Contributing Writer
Greg Kremer
Located on the corner of Boulevard and Cary streets Momotaro is well placed near the Byrd Theater and a scad of bars and shops. The exterior is pleasant enough with Japanese lanterns and large windows facing out onto the street. To the passerby it looks like it could be the sort of hole in the wall place that would serve up some truly extraordinary sushi.
Soon after I walked through the front doors I overheard the waitress boldly offering some customers a special consisting of a shot of sake and a tallboy of PBR for $5. Most sushi restaurants don’t serve PBR. The reasoning here is that sushi is known for delicate flavors while PBR is known for sacrificing taste in favor of getting you smashed on the cheap. Combining the two seems a bit like strapping a flamethrower to a butterfly.
As I was pondering the strangeness of this combination, I noticed a TV on the wall playing looped footage of the 1969 moon landing. I’m not sure what this has to do with sushi but it did inspire some very strong patriotic feelings.

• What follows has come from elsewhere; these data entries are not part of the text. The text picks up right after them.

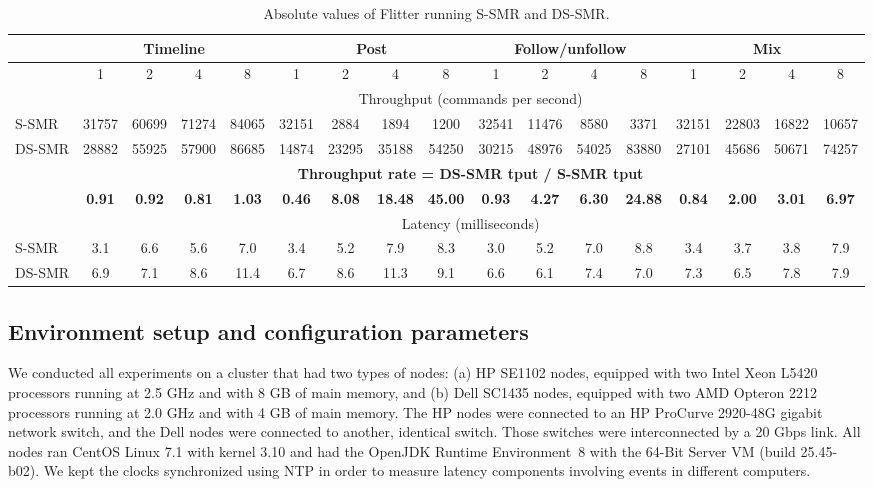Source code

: \begin{table}[htdp]
\vspace{10mm}
\caption{Absolute values of Flitter running S-SMR and DS-SMR.}
\centering
\begin{tabular}{|l|c|c|c|c|c|c|c|c|c|c|c|c|c|c|c|c|} \hline
& \multicolumn{4}{|c|}{Timeline}	 &  \multicolumn{4}{|c|}{Post} &  \multicolumn{4}{|c|}{Follow/unfollow} &  \multicolumn{4}{|c|}{Mix} \\ \hline
		& 1	      & 2	   & 4		 & 8	       & 1	     & 2	 & 4		 & 8	     & 1	  & 2		 & 4	        & 8	     & 1	   & 2		& 4	       & 8	 \\ \hline\hline
		& \multicolumn{16}{|c|}{Throughput (commands per second)} \\ \hline
S-SMR  	& 31757 & 60699 & 71274 & 84065 & 32151 & 2884  & 1894	 & 1200   & 32541 & 11476 & 8580    & 3371   & 32151 & 22803 & 16822 & 10657 \\ \hline
DS-SMR	& 28882 & 55925 & 57900 & 86685 & 14874 & 23295 & 35188	 & 54250 & 30215 & 48976 & 54025	& 83880 & 27101 & 45686 & 50671 & 74257 \\ \hline\hline
		& \multicolumn{16}{|c|}{\textbf{Throughput rate = DS-SMR tput / S-SMR tput}} \\ \hline
		& \textbf{0.91} & \textbf{0.92}	& \textbf{0.81} & \textbf{1.03}  		& \textbf{0.46}  & \textbf{8.08}	  & \textbf{18.48}	 & \textbf{45.00}  & \textbf{0.93}    & \textbf{4.27}	  & \textbf{6.30}	& \textbf{24.88}  & \textbf{0.84}	    & \textbf{2.00}	& \textbf{3.01}	& \textbf{6.97}	 \\ \hline\hline
		& \multicolumn{16}{|c|}{Latency (milliseconds)} \\ \hline
S-SMR	& 3.1 & 6.6 & 5.6 & 7.0  & 3.4	& 5.2		& 7.9		& 8.3		& 3.0		& 5.2		& 7.0		& 8.8		& 3.4		& 3.7		& 3.8		& 7.9	 \\ \hline
DS-SMR	& 6.9 & 7.1 & 8.6 & 11.4 & 6.7	& 8.6		& 11.3	& 9.1		& 6.6		& 6.1		& 7.4		& 7.0		& 7.3		& 6.5		& 7.8		& 7.9	 \\ \hline
\end{tabular}
\label{default}
\vspace{10mm}
\end{table}%

\subsection{Environment setup and configuration parameters}
\label{sec:evaluation:setup}

We conducted all experiments on a cluster that had two types of nodes: (a) HP SE1102 nodes, equipped with two Intel Xeon L5420 processors running at 2.5 GHz and with 8 GB of main memory, and (b) Dell SC1435 nodes, equipped with two AMD Opteron 2212 processors running at 2.0 GHz and with 4 GB of main memory. The HP nodes were connected to an HP ProCurve 2920-48G gigabit network switch, and the Dell nodes were connected to another, identical switch. Those switches were interconnected by a 20 Gbps link.
All nodes ran CentOS Linux 7.1 with kernel 3.10 and had the OpenJDK Runtime Environment~8 with the \mbox{64-Bit} Server VM (build 25.45-b02).
We kept the clocks synchronized using NTP in order to measure latency components involving events in different computers.

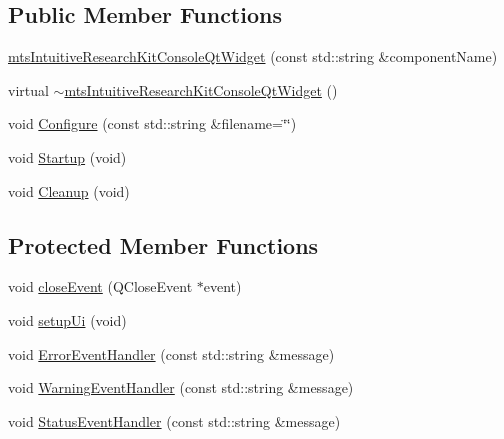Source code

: \subsection*{Public Member Functions}
\begin{DoxyCompactItemize}
\item 
\hyperlink{classmts_intuitive_research_kit_console_qt_widget_a95818a1c10f8ab69daef0a2289ccd574}{mts\-Intuitive\-Research\-Kit\-Console\-Qt\-Widget} (const std\-::string \&component\-Name)
\item 
virtual \hyperlink{classmts_intuitive_research_kit_console_qt_widget_acfc0c03dfd5a161a4abdbc702b83a73d}{$\sim$mts\-Intuitive\-Research\-Kit\-Console\-Qt\-Widget} ()
\item 
void \hyperlink{classmts_intuitive_research_kit_console_qt_widget_a3b08a78bd3b7c7296d28e09ff8216d03}{Configure} (const std\-::string \&filename=\char`\"{}\char`\"{})
\item 
void \hyperlink{classmts_intuitive_research_kit_console_qt_widget_a47f4e75b8867bedffd54088eb96fa5bf}{Startup} (void)
\item 
void \hyperlink{classmts_intuitive_research_kit_console_qt_widget_a182bd380efd6025e05fbac7f21a27dbd}{Cleanup} (void)
\end{DoxyCompactItemize}
\subsection*{Protected Member Functions}
\begin{DoxyCompactItemize}
\item 
void \hyperlink{classmts_intuitive_research_kit_console_qt_widget_abde2dbe3d6edb810072fc25c10b614ec}{close\-Event} (Q\-Close\-Event $\ast$event)
\item 
void \hyperlink{classmts_intuitive_research_kit_console_qt_widget_aa5814a625ee98f9217810e880632d546}{setup\-Ui} (void)
\item 
void \hyperlink{classmts_intuitive_research_kit_console_qt_widget_a987faa09de36b685a4e37b75062c7e27}{Error\-Event\-Handler} (const std\-::string \&message)
\item 
void \hyperlink{classmts_intuitive_research_kit_console_qt_widget_a8a82a591238e6fa12e15db7387dce104}{Warning\-Event\-Handler} (const std\-::string \&message)
\item 
void \hyperlink{classmts_intuitive_research_kit_console_qt_widget_adbee1e7299c15578a074ff7390f4806f}{Status\-Event\-Handler} (const std\-::string \&message)
\end{DoxyCompactItemize}
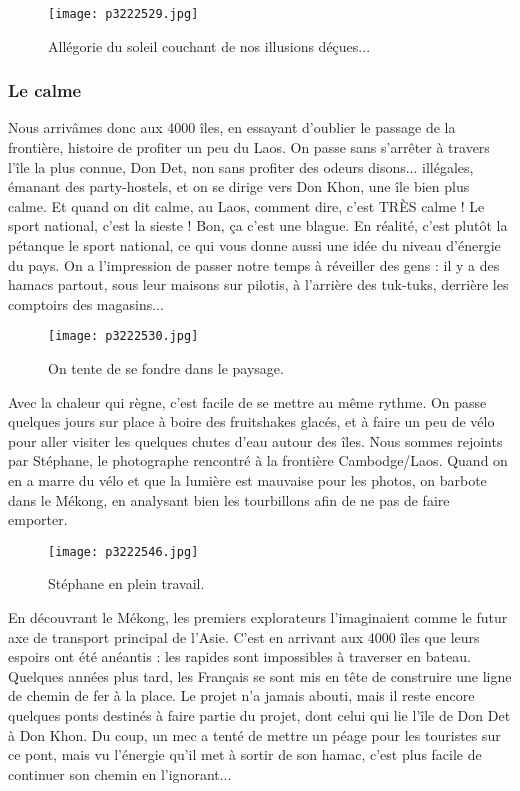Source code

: \documentclass{book}
\begin{document}
\begin{figure}[h]
\centering
\texttt{[image: p3222529.jpg]}
\caption*{Allégorie du soleil couchant de nos illusions déçues...}
\end{figure}
\subsubsection{Le calme}
Nous arrivâmes donc aux 4000 îles, en essayant d'oublier le passage de la frontière, histoire de profiter un peu du Laos. On passe sans s'arrêter à travers l'île la plus connue, Don Det, non sans profiter des odeurs disons... illégales, émanant des party-hostels, et on se dirige vers Don Khon, une île bien plus calme. Et quand on dit calme, au Laos, comment dire, c'est TRÈS calme ! Le sport national, c'est la sieste ! Bon, ça c'est une blague. En réalité, c'est plutôt la pétanque le sport national, ce qui vous donne aussi une idée du niveau d'énergie du pays. On a l'impression de passer notre temps à réveiller des gens : il y a des hamacs partout, sous leur maisons sur pilotis, à l'arrière des tuk-tuks, derrière les comptoirs des magasins...


\begin{figure}[h]
\centering
\texttt{[image: p3222530.jpg]}
\caption*{On tente de se fondre dans le paysage.}
\end{figure}

Avec la chaleur qui règne, c'est facile de se mettre au même rythme. On passe quelques jours sur place à boire des fruitshakes glacés, et à faire un peu de vélo pour aller visiter les quelques chutes d'eau autour des îles. Nous sommes rejoints par Stéphane, le photographe rencontré à la frontière Cambodge/Laos. Quand on en a marre du vélo et que la lumière est mauvaise pour les photos, on barbote dans le Mékong, en analysant bien les tourbillons afin de ne pas de faire emporter.


\begin{figure}[h]
\centering
\texttt{[image: p3222546.jpg]}
\caption*{Stéphane en plein travail.}
\end{figure}

En découvrant le Mékong, les premiers explorateurs l'imaginaient comme le futur axe de transport principal de l'Asie. C'est en arrivant aux 4000 îles que leurs espoirs ont été anéantis : les rapides sont impossibles à traverser en bateau. Quelques années plus tard, les Français se sont mis en tête de construire une ligne de chemin de fer à la place. Le projet n'a jamais abouti, mais il reste encore quelques ponts destinés à faire partie du projet, dont celui qui lie l'île de Don Det à Don Khon. Du coup, un mec a tenté de mettre un péage pour les touristes sur ce pont, mais vu l’énergie qu'il met à sortir de son hamac, c'est plus facile de continuer son chemin en l'ignorant...
\end{document}
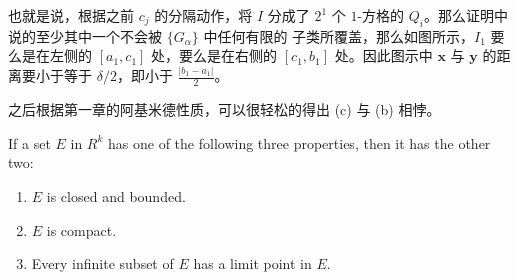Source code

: \documentclass[../poma-notes.tex]{subfiles}
\begin{document}
\begin{anote}
\begin{center}
  \end{center}
  也就是说，根据之前 $c_j$ 的分隔动作，将 $I$ 分成了 $2^1$ 个 $1$-方格的 $Q_i$。那么证明中说的至少其中一个不会被 $\{G_{\alpha}\}$ 中任何有限的
  子类所覆盖，那么如图所示，$I_1$ 要么是在左侧的 $[a_1,c_1]$ 处，要么是在右侧的 $[c_1,b_1]$ 处。因此图示中 $\mathbf{x}$ 与 $\mathbf{y}$
  的距离要小于等于 $\delta/2$，即小于 $\frac{|b_1-a_1|}{2}$。

  之后根据第一章的阿基米德性质，可以很轻松的得出 (c) 与 (b) 相悖。
\end{anote}

\begin{theorem}
  If a set $E$ in $R^k$ has one of the following three properties, then it has the other two:
  \begin{enumerate}[label=(\alph*)]
    \item $E$ is closed and bounded.
    \item $E$ is compact.
    \item Every infinite subset of $E$ has a limit point in $E$.
  \end{enumerate}
\end{theorem}
\end{document}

I didn’t have much time to soak in America’s proudest moment, because the waitress laid down a menu within a few seconds. Prompt service is always a good sign. She was cheerful but a bit rushed and confused as we went over my order. The menu had a section for both nigiri and sashimi with no indication of what fish could be served in which style. This led to a long confusing conversation about the prices of various items.
Despite the confusion prices were, overall, very cheap. A salmon roll for under $4, seafood Udon for around $13, and the waitress informed me that all nigiri was $1 a piece for happy hour. I generally expect to pay a bit more for quality sushi but less money is never a bad thing.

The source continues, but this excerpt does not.